Le collectionneur de boîtes de sardines se nomme un clupéidophile. Le terme peut conduire à la méprise. Ainsi Internet, par approximation, renvoie t-il accidentellement sur des adresses improbables ayant le même suffixe, porteuses d’embrouilles avec la police. L’emploi du synonyme puxisardinophile est, à cet égard, plus anodin. La boîte de sardines affiche plus de deux siècles d’existence. Elle est devenue, grâce à la mécanisation, un produit populaire et bon marché. En souvenir de sa période montmartroise ou elle représentait l’essentiel de ses menus, Picasso produira, en 1948, une céramique intitulée «Trois sardines». Une sorte d’ex-voto.

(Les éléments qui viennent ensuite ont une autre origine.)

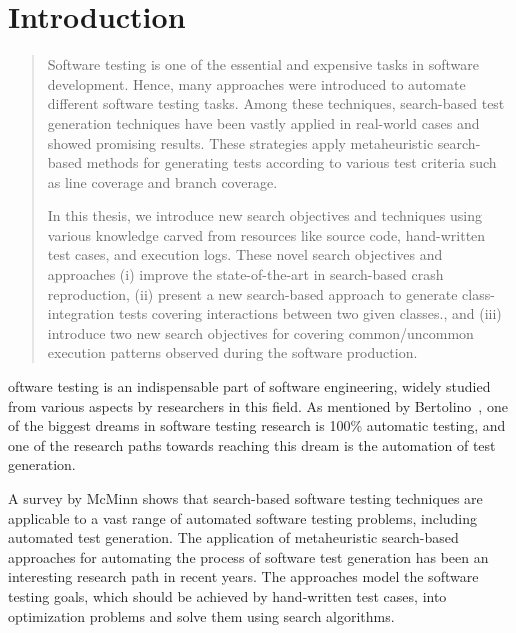 \chapter{Introduction}
\label{introduction}

\begin{abstract}
Software testing is one of the essential and expensive tasks in software development. Hence, many approaches were introduced to automate different software testing tasks. Among these techniques, search-based test generation techniques have been vastly applied in real-world cases and showed promising results. These strategies apply metaheuristic search-based methods for generating tests according to various test criteria such as line coverage and branch coverage.

In this thesis, we introduce new search objectives and techniques using various knowledge carved from resources like source code, hand-written test cases, and execution logs. These novel search objectives and approaches (i) improve the state-of-the-art in search-based crash reproduction, (ii) present a new search-based approach to generate class-integration tests covering interactions between two given classes., and (iii) introduce two new search objectives for covering common/uncommon execution patterns observed during the software production.
\end{abstract}



\newpage
{}oftware testing is an indispensable part of software engineering, widely studied from various aspects by researchers in this field. As mentioned by Bertolino~\cite{bertolino2007software}, one of the biggest dreams in software testing research is 100\% automatic testing, and one of the research paths towards reaching this dream is the automation of test generation.

A survey by McMinn \cite{McMinn2004} shows that search-based software testing techniques are applicable to a vast range of automated software testing problems, including automated test generation. The application of metaheuristic search-based approaches for automating the process of software test generation has been an interesting research path in recent years. The approaches model the software testing goals, which should be achieved by hand-written test cases, into optimization problems and solve them using search algorithms.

Sardina pilchardus, de la famille des clupéidés, se présente comme un poisson de petite taille, au dos bleuté, au ventre argent. Elle se pêche de mai au début de novembre, afin d’être au mieux de son gras. Riche en omega 3, en vitamines B3 et B6, elle dispose d’un long potentiel de conservation, et comme le vin, se bonifie en vieillissant. Elle va acquérir, par maturation, une texture particulière, l’ayant fait qualifier de foie gras de la mer.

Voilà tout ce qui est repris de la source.